To bring this system to life, DARPA approached nonprofit research institute SRI International about creating a five-year, 500-person investigation. At the time, it was the largest AI project in history.

DARPA’s project was called CALO, standing for Cognitive Assistant that Learns and Organizes. The name was inspired by the Latin word calonis, meaning “soldier’s servant.”

‘Your grip feels weak’

After a half-decade of research, SRI International made the decision to spin off a startup called “Siri,” as a phonetic version of SRI. The word also happened to be Norwegian for “beautiful woman who leads you to victory.”

Siri launched in the App Store in early 2010, connected to a variety of web services. It could, for instance, order taxis through TaxiMagic and pull concert data from StubHub, movie reviews from Rotten Tomatoes or restaurant data from Yelp.

It was also amusingly potty-mouthed, with liberal use of the “F bomb” and a range of sarcastic responses.

Ask it for the nearest gym, for example, and Siri would quip, “Yeah, your grip feels weak.”

Apple acquires Siri

Apple acquired Siri in April 2010 for an amount reported to be in the vicinity of $200 million. The company immediately started working out how to bake Siri into the iPhone, although Jobs got hands-on about making the AI assistant user-friendly.

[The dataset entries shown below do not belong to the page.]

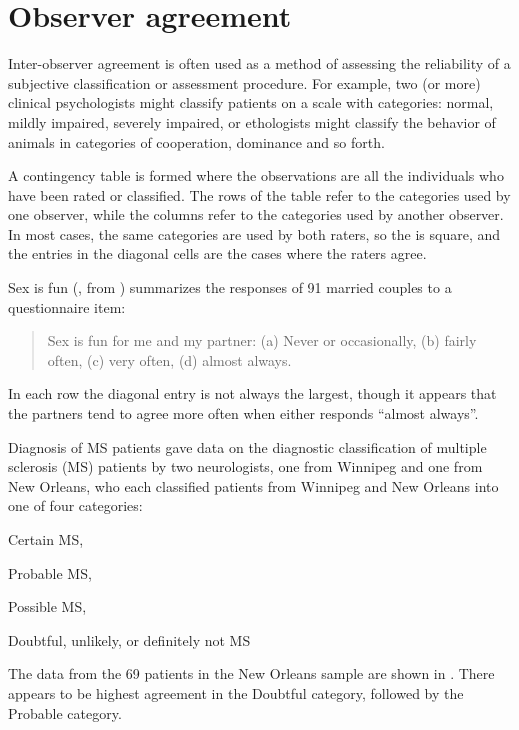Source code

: \section{Observer agreement}\label{sec:twoway-agree}
Inter-observer agreement is often used as a method of assessing the
reliability of a subjective classification or assessment procedure.
For example, two (or more) clinical psychologists might classify
patients on a scale with categories: normal, mildly impaired,
severely impaired, or ethologists might classify the behavior
of animals in categories of cooperation, dominance and so forth.

A contingency table is formed where the observations are all the
individuals who have been rated or classified.  The rows of the table
refer to the categories used by one observer, while the columns
refer to the categories used by another observer.
In most cases, the same categories are used by both raters,
so the \ctab{} is square, and the entries in the diagonal cells
are the cases where the raters agree.

\begin{Example}[sexisfun1]{Sex is fun} 
(\citet[Table 2.10]{Agresti:90}, from \citet{Hout-etal:87})
 summarizes the responses of 91
married couples to a questionnaire item:
\begin{quote}
Sex is fun for me and my partner: (a) Never or occasionally, (b)
fairly often, (c) very often, (d) almost always.
\end{quote}
In each row the diagonal entry is not always the largest, though it
appears that the partners tend to agree more often when either responds
``almost always''.

\end{Example}

\begin{Example}[MS1]{Diagnosis of MS patients}
\citet{LandisKoch:77} gave data on the diagnostic classification
of multiple sclerosis (MS) patients by two neurologists,
one from Winnipeg and one from New Orleans, who each classified
patients from Winnipeg and New Orleans into one of four
categories:
\begin{seriate}
\item Certain MS,
\item Probable MS,
\item Possible MS,
\item Doubtful, unlikely, or definitely not MS
\end{seriate}
The data from the 69 patients in the New Orleans sample are shown in
.
There appears to be highest agreement in the Doubtful category, followed by
the Probable category.

\end{Example}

In some cases this meant new abilities, such as spoken-word responses (which the original Siri app did not have) and the ability to pull data from other Apple apps. In others, it meant dumbing down the service, as seen by the inability to remove written requests from the user in favor of voice control only.

Apple considered Siri’s debut on the iPhone 4s a big deal. Siri’s ability to field natural-language questions like “What is the weather today?” or “Find me a great Greek restaurant in Palo Alto” with accurate spoken responses was way ahead of what other companies like Google offered at the time.

It was the last behind-closed-doors product demo Jobs had at Apple before stepping down as CEO. He tried to confuse Siri by asking “Are you a man or a woman?” and reportedly was delighted by its answer, “I have not been assigned a gender, sir.”

Apple’s next big thing

The “s” of the iPhone 4s stood for Siri, which Tim Cook confirmed during a Q&A session at the D10 conference in May 2012. At the time, however, there was speculation that it could have stood for “Speed” (for the iPhone 4s’ new A5 chip), “Shutter” (for its 8-megapixel camera with 1080p video recording) or “Steve” — for Jobs, who passed away the day after the iPhone 4s’ public unveiling.

Today, deep-learning technology and other innovations have made Siri far more accurate and functional than the version that shipped with the iPhone 4s. Its arrival on the iPad, Mac and Apple TV shows how much emphasis Apple places on AI. And Siri has become less of a gimmick in the process.